Islamic music listening, spiritual well-being and burnout of employees in Islamic university
Mendengar musik Islam, kesejahteraan rohani dan kelelahan dalam kalangan pekerja di universiti Islam
Keywords:Islamic Music, Burnout, Religiosity, Spiritual Well-Being
In Malaysia, working in a university with Islamic vibes that boost spiritual well-being and reduce burnout needs to be supported with empirical evidence. The aim of the study is to examine the relationship between listening to Islamic music, spiritual well-being, and burnout among employees of public universities. A cross-sectional study using an online survey was conducted among 140 employees in a public university during the Covid-19 movement control order in Malaysia (April to May 2021). The set of questionnaires includes socio-demographic data, the types and frequency of music listened by the employees, Modified Maslach Inventory Burnout (MBI), the Duke University Religion Index (DUREL) and spiritual well-being (SWB).

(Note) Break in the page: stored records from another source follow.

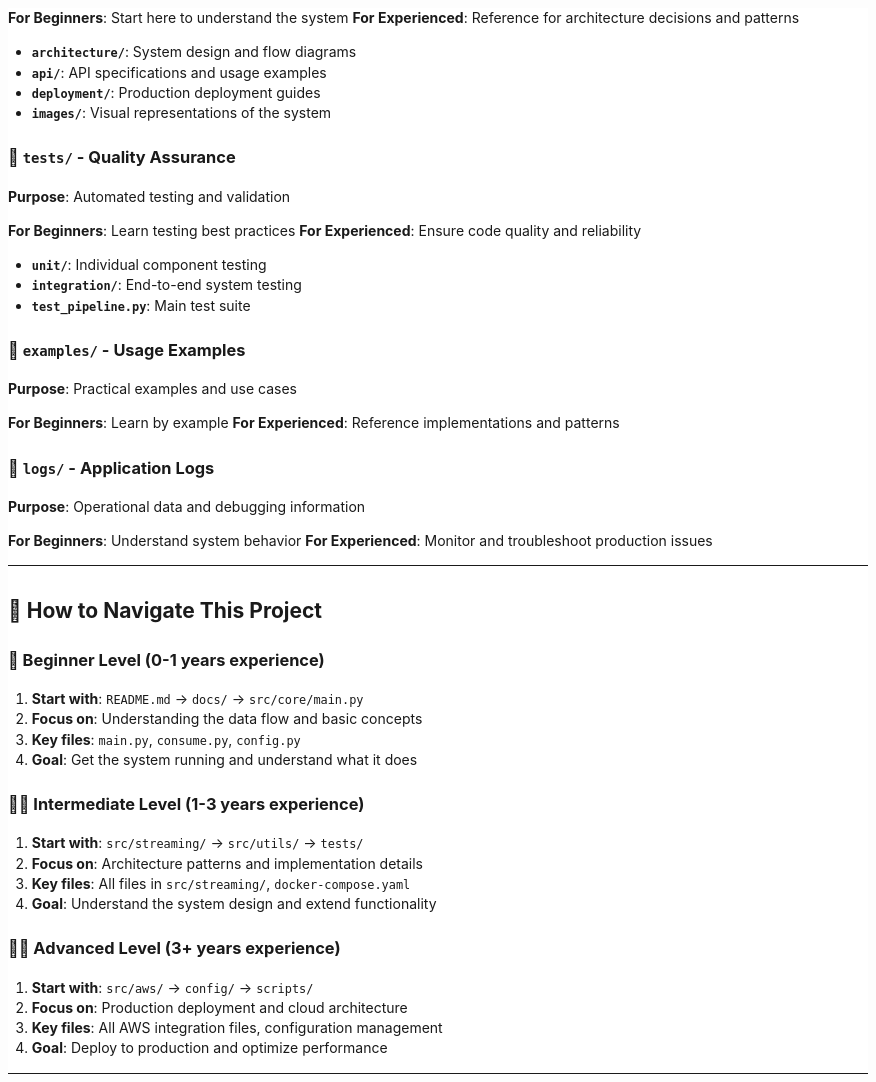 **For Beginners**: Start here to understand the system
**For Experienced**: Reference for architecture decisions and patterns

- **`architecture/`**: System design and flow diagrams
- **`api/`**: API specifications and usage examples
- **`deployment/`**: Production deployment guides
- **`images/`**: Visual representations of the system

### **📁 `tests/` - Quality Assurance**
**Purpose**: Automated testing and validation

**For Beginners**: Learn testing best practices
**For Experienced**: Ensure code quality and reliability

- **`unit/`**: Individual component testing
- **`integration/`**: End-to-end system testing
- **`test_pipeline.py`**: Main test suite

### **📁 `examples/` - Usage Examples**
**Purpose**: Practical examples and use cases

**For Beginners**: Learn by example
**For Experienced**: Reference implementations and patterns

### **📁 `logs/` - Application Logs**
**Purpose**: Operational data and debugging information

**For Beginners**: Understand system behavior
**For Experienced**: Monitor and troubleshoot production issues

---

## 🚀 **How to Navigate This Project**

### **👶 Beginner Level (0-1 years experience)**
1. **Start with**: `README.md` → `docs/` → `src/core/main.py`
2. **Focus on**: Understanding the data flow and basic concepts
3. **Key files**: `main.py`, `consume.py`, `config.py`
4. **Goal**: Get the system running and understand what it does

### **👨‍💻 Intermediate Level (1-3 years experience)**
1. **Start with**: `src/streaming/` → `src/utils/` → `tests/`
2. **Focus on**: Architecture patterns and implementation details
3. **Key files**: All files in `src/streaming/`, `docker-compose.yaml`
4. **Goal**: Understand the system design and extend functionality

### **👨‍🔬 Advanced Level (3+ years experience)**
1. **Start with**: `src/aws/` → `config/` → `scripts/`
2. **Focus on**: Production deployment and cloud architecture
3. **Key files**: All AWS integration files, configuration management
4. **Goal**: Deploy to production and optimize performance

--- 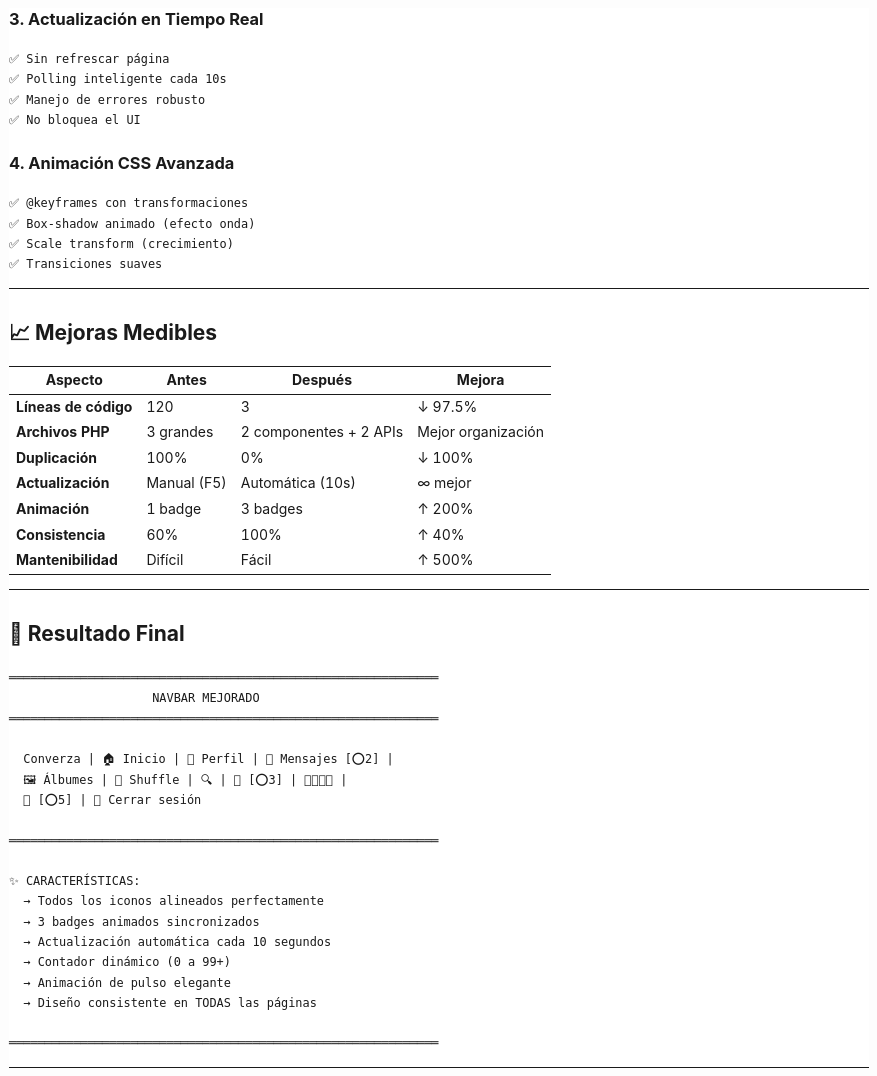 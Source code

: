 ### 3. **Actualización en Tiempo Real**
```
✅ Sin refrescar página
✅ Polling inteligente cada 10s
✅ Manejo de errores robusto
✅ No bloquea el UI
```

### 4. **Animación CSS Avanzada**
```
✅ @keyframes con transformaciones
✅ Box-shadow animado (efecto onda)
✅ Scale transform (crecimiento)
✅ Transiciones suaves
```

---

## 📈 Mejoras Medibles

| Aspecto | Antes | Después | Mejora |
|---------|-------|---------|--------|
| **Líneas de código** | 120 | 3 | ↓ 97.5% |
| **Archivos PHP** | 3 grandes | 2 componentes + 2 APIs | Mejor organización |
| **Duplicación** | 100% | 0% | ↓ 100% |
| **Actualización** | Manual (F5) | Automática (10s) | ∞ mejor |
| **Animación** | 1 badge | 3 badges | ↑ 200% |
| **Consistencia** | 60% | 100% | ↑ 40% |
| **Mantenibilidad** | Difícil | Fácil | ↑ 500% |

---

## 🚀 Resultado Final

```
════════════════════════════════════════════════════════════
                    NAVBAR MEJORADO
════════════════════════════════════════════════════════════

  Converza | 🏠 Inicio | 👤 Perfil | 💬 Mensajes [⭕2] | 
  🖼️ Álbumes | 🔀 Shuffle | 🔍 | 👥 [⭕3] | 👨‍👩‍👧‍👦 | 
  🔔 [⭕5] | 🚪 Cerrar sesión

════════════════════════════════════════════════════════════

✨ CARACTERÍSTICAS:
  → Todos los iconos alineados perfectamente
  → 3 badges animados sincronizados
  → Actualización automática cada 10 segundos
  → Contador dinámico (0 a 99+)
  → Animación de pulso elegante
  → Diseño consistente en TODAS las páginas

════════════════════════════════════════════════════════════
```

--- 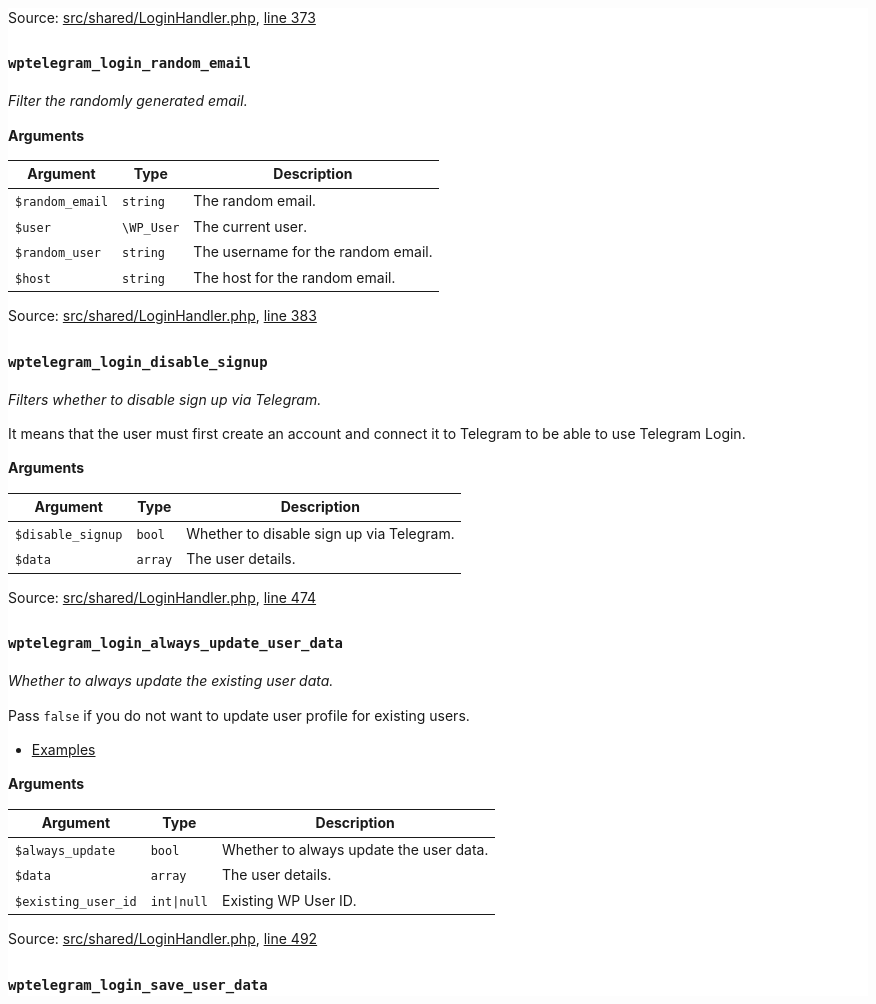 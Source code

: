 Source: [src/shared/LoginHandler.php](../src/shared/LoginHandler.php), [line 373](../src/shared/LoginHandler.php#L373-L379)

### `wptelegram_login_random_email`

*Filter the randomly generated email.*

**Arguments**

Argument | Type | Description
-------- | ---- | -----------
`$random_email` | `string` | The random email.
`$user` | `\WP_User` | The current user.
`$random_user` | `string` | The username for the random email.
`$host` | `string` | The host for the random email.

Source: [src/shared/LoginHandler.php](../src/shared/LoginHandler.php), [line 383](../src/shared/LoginHandler.php#L383-L391)

### `wptelegram_login_disable_signup`

*Filters whether to disable sign up via Telegram.*

It means that the user must first create an account and connect it to Telegram to be able to use Telegram Login.

**Arguments**

Argument | Type | Description
-------- | ---- | -----------
`$disable_signup` | `bool` | Whether to disable sign up via Telegram.
`$data` | `array` | The user details.

Source: [src/shared/LoginHandler.php](../src/shared/LoginHandler.php), [line 474](../src/shared/LoginHandler.php#L474-L482)

### `wptelegram_login_always_update_user_data`

*Whether to always update the existing user data.*

Pass `false` if you do not want to update user profile for existing users.

- [Examples](./examples/always_update_user_data.md)

**Arguments**

Argument | Type | Description
-------- | ---- | -----------
`$always_update` | `bool` | Whether to always update the user data.
`$data` | `array` | The user details.
`$existing_user_id` | `int\|null` | Existing WP User ID.

Source: [src/shared/LoginHandler.php](../src/shared/LoginHandler.php), [line 492](../src/shared/LoginHandler.php#L492-L503)

### `wptelegram_login_save_user_data`
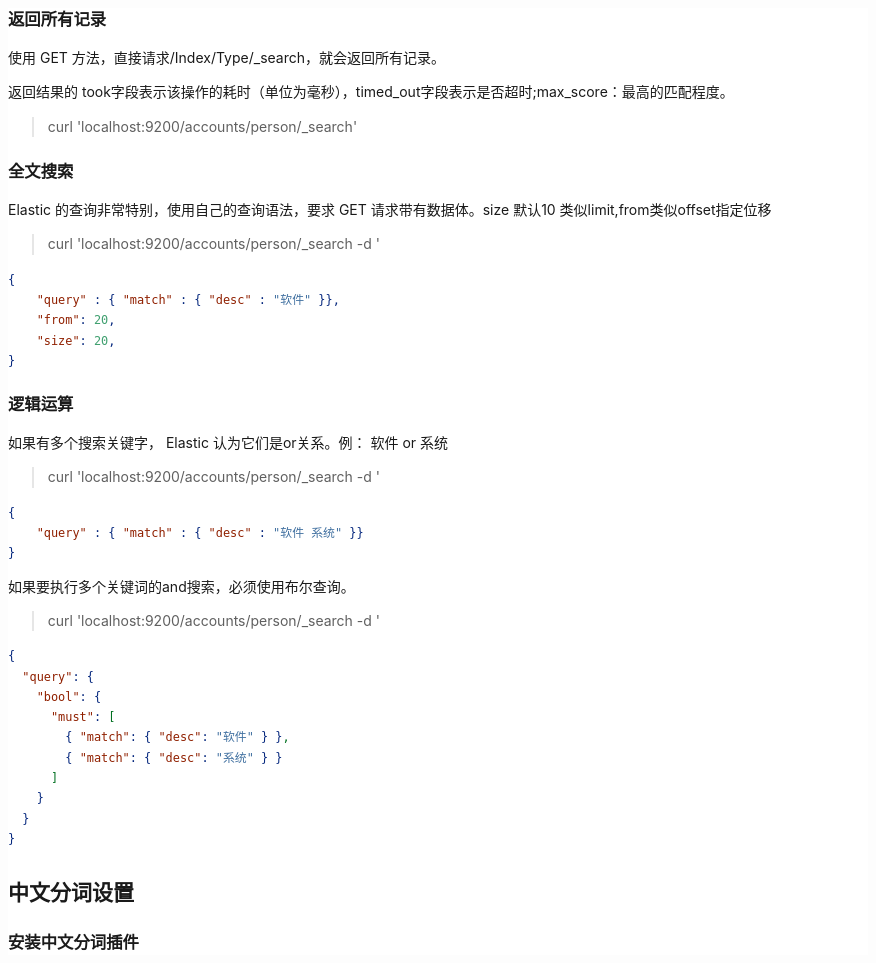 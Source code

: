 ### 返回所有记录
使用 GET 方法，直接请求/Index/Type/_search，就会返回所有记录。

返回结果的 took字段表示该操作的耗时（单位为毫秒），timed_out字段表示是否超时;max_score：最高的匹配程度。
> curl 'localhost:9200/accounts/person/_search'

### 全文搜索
Elastic 的查询非常特别，使用自己的查询语法，要求 GET 请求带有数据体。size 默认10 类似limit,from类似offset指定位移
> curl 'localhost:9200/accounts/person/_search  -d '
```json
{
    "query" : { "match" : { "desc" : "软件" }},
    "from": 20,
    "size": 20,
}
```

### 逻辑运算
如果有多个搜索关键字， Elastic 认为它们是or关系。例： 软件 or 系统
> curl 'localhost:9200/accounts/person/_search  -d '
```json
{
    "query" : { "match" : { "desc" : "软件 系统" }}
}
```
如果要执行多个关键词的and搜索，必须使用布尔查询。
> curl 'localhost:9200/accounts/person/_search  -d '
```json
{
  "query": {
    "bool": {
      "must": [
        { "match": { "desc": "软件" } },
        { "match": { "desc": "系统" } }
      ]
    }
  }
}
```

## 中文分词设置
### 安装中文分词插件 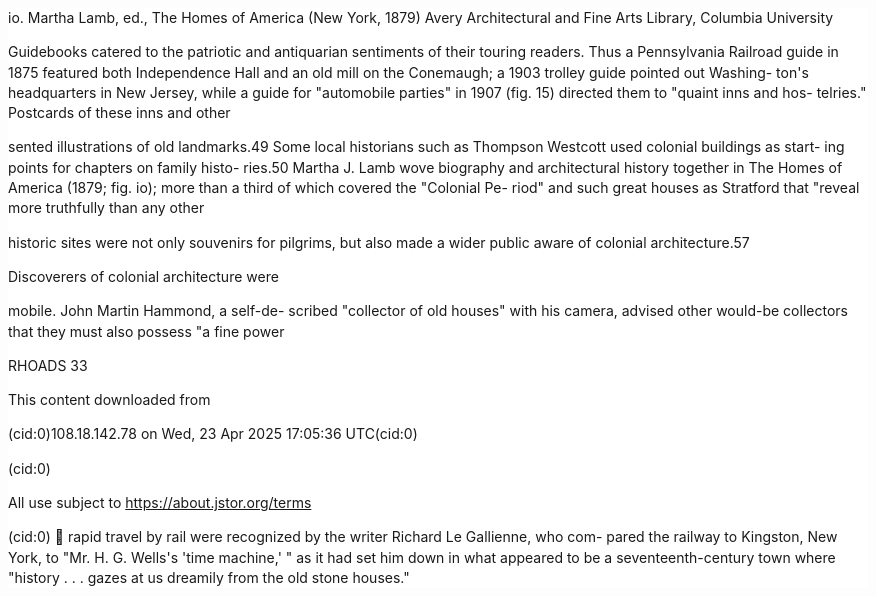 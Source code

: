  io. Martha Lamb, ed., The
 Homes of America (New York,
 1879)
 Avery Architectural and Fine Arts
 Library, Columbia University

 Guidebooks catered to the patriotic and
 antiquarian sentiments of their touring
 readers. Thus a Pennsylvania Railroad
 guide in 1875 featured both Independence
 Hall and an old mill on the Conemaugh; a
 1903 trolley guide pointed out Washing-
 ton's headquarters in New Jersey, while a
 guide for "automobile parties" in 1907 (fig.
 15) directed them to "quaint inns and hos-
 telries." Postcards of these inns and other

 sented illustrations of old landmarks.49
 Some local historians such as Thompson
 Westcott used colonial buildings as start-
 ing points for chapters on family histo-
 ries.50 Martha J. Lamb wove biography and
 architectural history together in The
 Homes of America (1879; fig. io); more than
 a third of which covered the "Colonial Pe-
 riod" and such great houses as Stratford
 that "reveal more truthfully than any other

 historic sites were not only souvenirs for
 pilgrims, but also made a wider public
 aware of colonial architecture.57

 Discoverers of colonial architecture were

 mobile. John Martin Hammond, a self-de-
 scribed "collector of old houses" with his
 camera, advised other would-be collectors
 that they must also possess "a fine power

 RHOADS 33

This content downloaded from 

(cid:0)108.18.142.78 on Wed, 23 Apr 2025 17:05:36 UTC(cid:0)

(cid:0) 

All use subject to https://about.jstor.org/terms

(cid:0)
 rapid travel by rail were recognized by the
 writer Richard Le Gallienne, who com-
 pared the railway to Kingston, New York,
 to "Mr. H. G. Wells's 'time machine,' " as
 it had set him down in what appeared to
 be a seventeenth-century town where
 "history . . . gazes at us dreamily from the
 old stone houses."
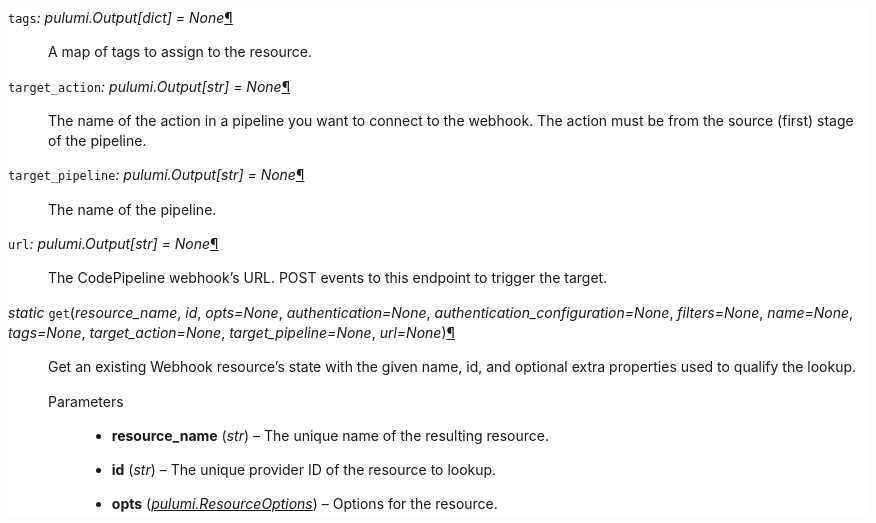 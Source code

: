 <dl class="py attribute">
<dt id="pulumi_aws.codepipeline.Webhook.tags">
<code class="sig-name descname">tags</code><em class="property">: pulumi.Output[dict]</em><em class="property"> = None</em><a class="headerlink" href="#pulumi_aws.codepipeline.Webhook.tags" title="Permalink to this definition">¶</a></dt>
<dd><p>A map of tags to assign to the resource.</p>
</dd></dl>

<dl class="py attribute">
<dt id="pulumi_aws.codepipeline.Webhook.target_action">
<code class="sig-name descname">target_action</code><em class="property">: pulumi.Output[str]</em><em class="property"> = None</em><a class="headerlink" href="#pulumi_aws.codepipeline.Webhook.target_action" title="Permalink to this definition">¶</a></dt>
<dd><p>The name of the action in a pipeline you want to connect to the webhook. The action must be from the source (first) stage of the pipeline.</p>
</dd></dl>

<dl class="py attribute">
<dt id="pulumi_aws.codepipeline.Webhook.target_pipeline">
<code class="sig-name descname">target_pipeline</code><em class="property">: pulumi.Output[str]</em><em class="property"> = None</em><a class="headerlink" href="#pulumi_aws.codepipeline.Webhook.target_pipeline" title="Permalink to this definition">¶</a></dt>
<dd><p>The name of the pipeline.</p>
</dd></dl>

<dl class="py attribute">
<dt id="pulumi_aws.codepipeline.Webhook.url">
<code class="sig-name descname">url</code><em class="property">: pulumi.Output[str]</em><em class="property"> = None</em><a class="headerlink" href="#pulumi_aws.codepipeline.Webhook.url" title="Permalink to this definition">¶</a></dt>
<dd><p>The CodePipeline webhook’s URL. POST events to this endpoint to trigger the target.</p>
</dd></dl>

<dl class="py method">
<dt id="pulumi_aws.codepipeline.Webhook.get">
<em class="property">static </em><code class="sig-name descname">get</code><span class="sig-paren">(</span><em class="sig-param"><span class="n">resource_name</span></em>, <em class="sig-param"><span class="n">id</span></em>, <em class="sig-param"><span class="n">opts</span><span class="o">=</span><span class="default_value">None</span></em>, <em class="sig-param"><span class="n">authentication</span><span class="o">=</span><span class="default_value">None</span></em>, <em class="sig-param"><span class="n">authentication_configuration</span><span class="o">=</span><span class="default_value">None</span></em>, <em class="sig-param"><span class="n">filters</span><span class="o">=</span><span class="default_value">None</span></em>, <em class="sig-param"><span class="n">name</span><span class="o">=</span><span class="default_value">None</span></em>, <em class="sig-param"><span class="n">tags</span><span class="o">=</span><span class="default_value">None</span></em>, <em class="sig-param"><span class="n">target_action</span><span class="o">=</span><span class="default_value">None</span></em>, <em class="sig-param"><span class="n">target_pipeline</span><span class="o">=</span><span class="default_value">None</span></em>, <em class="sig-param"><span class="n">url</span><span class="o">=</span><span class="default_value">None</span></em><span class="sig-paren">)</span><a class="headerlink" href="#pulumi_aws.codepipeline.Webhook.get" title="Permalink to this definition">¶</a></dt>
<dd><p>Get an existing Webhook resource’s state with the given name, id, and optional extra
properties used to qualify the lookup.</p>
<dl class="field-list simple">
<dt class="field-odd">Parameters</dt>
<dd class="field-odd"><ul class="simple">
<li><p><strong>resource_name</strong> (<em>str</em>) – The unique name of the resulting resource.</p></li>
<li><p><strong>id</strong> (<em>str</em>) – The unique provider ID of the resource to lookup.</p></li>
<li><p><strong>opts</strong> (<a class="reference internal" href="../../pulumi/#pulumi.ResourceOptions" title="pulumi.ResourceOptions"><em>pulumi.ResourceOptions</em></a>) – Options for the resource.</p></li>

The data was analysed using SPSS version 26.0, and hypotheses were tested using the Mann-Whitney U test, Kruskal Wallis and Spearman correlation. The majority of employees listened to music every day, and 51.4% of study participants listened to Islamic music or audio. The study participants have a high level of religiosity (DUREL Mean = 24.02, SD=±2.352), high spiritual well-being (SWB) (Mean= 109.84, SD=±9.014). For the burnout category, there was a low level of depersonalization (Mean= 8.54, SD=±5.728), moderate emotional exhaustion (Mean=20.51, SD=±9.866), and high personal accomplishment (Mean=31.87, SD=±7.956) among employees. SWB correlates positively with personal accomplishment and negatively with emotional exhaustion and depersonalisation (p<.05). The present study highlights that listening to Islamic music has the potential to support the mental well-being and productivity of employees.